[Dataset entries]
◇ ◇ ◇ ◇

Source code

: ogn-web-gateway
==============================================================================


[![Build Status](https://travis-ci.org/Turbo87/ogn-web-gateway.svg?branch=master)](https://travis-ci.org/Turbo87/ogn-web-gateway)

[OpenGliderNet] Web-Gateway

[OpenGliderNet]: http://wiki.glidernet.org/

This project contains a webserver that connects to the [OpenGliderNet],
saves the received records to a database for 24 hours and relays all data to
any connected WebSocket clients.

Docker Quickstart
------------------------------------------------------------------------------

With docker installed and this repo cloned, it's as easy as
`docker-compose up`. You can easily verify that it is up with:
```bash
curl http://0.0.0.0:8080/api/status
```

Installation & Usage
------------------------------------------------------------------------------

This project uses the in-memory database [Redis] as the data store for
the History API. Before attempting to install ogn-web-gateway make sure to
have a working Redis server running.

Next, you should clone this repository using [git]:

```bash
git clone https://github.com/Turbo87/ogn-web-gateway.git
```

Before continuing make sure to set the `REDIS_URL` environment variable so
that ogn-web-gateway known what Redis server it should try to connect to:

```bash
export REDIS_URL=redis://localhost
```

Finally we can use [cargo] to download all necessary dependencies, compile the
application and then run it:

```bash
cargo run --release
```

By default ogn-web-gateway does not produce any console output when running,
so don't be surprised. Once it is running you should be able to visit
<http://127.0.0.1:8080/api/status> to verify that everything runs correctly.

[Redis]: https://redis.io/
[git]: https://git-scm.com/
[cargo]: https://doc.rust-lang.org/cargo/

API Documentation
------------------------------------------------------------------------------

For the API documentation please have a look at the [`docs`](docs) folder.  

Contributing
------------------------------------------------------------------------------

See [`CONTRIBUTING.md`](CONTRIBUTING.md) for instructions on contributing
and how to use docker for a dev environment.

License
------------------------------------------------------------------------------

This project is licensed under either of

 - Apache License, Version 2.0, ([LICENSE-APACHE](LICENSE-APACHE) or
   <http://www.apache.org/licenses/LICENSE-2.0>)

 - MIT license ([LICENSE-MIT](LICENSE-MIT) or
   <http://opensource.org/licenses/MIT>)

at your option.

◇ ◇ ◇ ◇

> Try it: From the first line to the last, copy every record exactly.

> Answer box:
Source code

: ogn-web-gateway
==============================================================================


[![Build Status](https://travis-ci.org/Turbo87/ogn-web-gateway.svg?branch=master)](https://travis-ci.org/Turbo87/ogn-web-gateway)

[OpenGliderNet] Web-Gateway

[OpenGliderNet]: http://wiki.glidernet.org/

This project contains a webserver that connects to the [OpenGliderNet],
saves the received records to a database for 24 hours and relays all data to
any connected WebSocket clients.

Docker Quickstart
------------------------------------------------------------------------------

With docker installed and this repo cloned, it's as easy as
`docker-compose up`. You can easily verify that it is up with:
```bash
curl http://0.0.0.0:8080/api/status
```

Installation & Usage
------------------------------------------------------------------------------

This project uses the in-memory database [Redis] as the data store for
the History API. Before attempting to install ogn-web-gateway make sure to
have a working Redis server running.

Next, you should clone this repository using [git]:

```bash
git clone https://github.com/Turbo87/ogn-web-gateway.git
```

Before continuing make sure to set the `REDIS_URL` environment variable so
that ogn-web-gateway known what Redis server it should try to connect to:

```bash
export REDIS_URL=redis://localhost
```

Finally we can use [cargo] to download all necessary dependencies, compile the
application and then run it:

```bash
cargo run --release
```

By default ogn-web-gateway does not produce any console output when running,
so don't be surprised. Once it is running you should be able to visit
<http://127.0.0.1:8080/api/status> to verify that everything runs correctly.

[Redis]: https://redis.io/
[git]: https://git-scm.com/
[cargo]: https://doc.rust-lang.org/cargo/

API Documentation
------------------------------------------------------------------------------

For the API documentation please have a look at the [`docs`](docs) folder.  

Contributing
------------------------------------------------------------------------------

See [`CONTRIBUTING.md`](CONTRIBUTING.md) for instructions on contributing
and how to use docker for a dev environment.

License
------------------------------------------------------------------------------

This project is licensed under either of

 - Apache License, Version 2.0, ([LICENSE-APACHE](LICENSE-APACHE) or
   <http://www.apache.org/licenses/LICENSE-2.0>)

 - MIT license ([LICENSE-MIT](LICENSE-MIT) or
   <http://opensource.org/licenses/MIT>)

at your option.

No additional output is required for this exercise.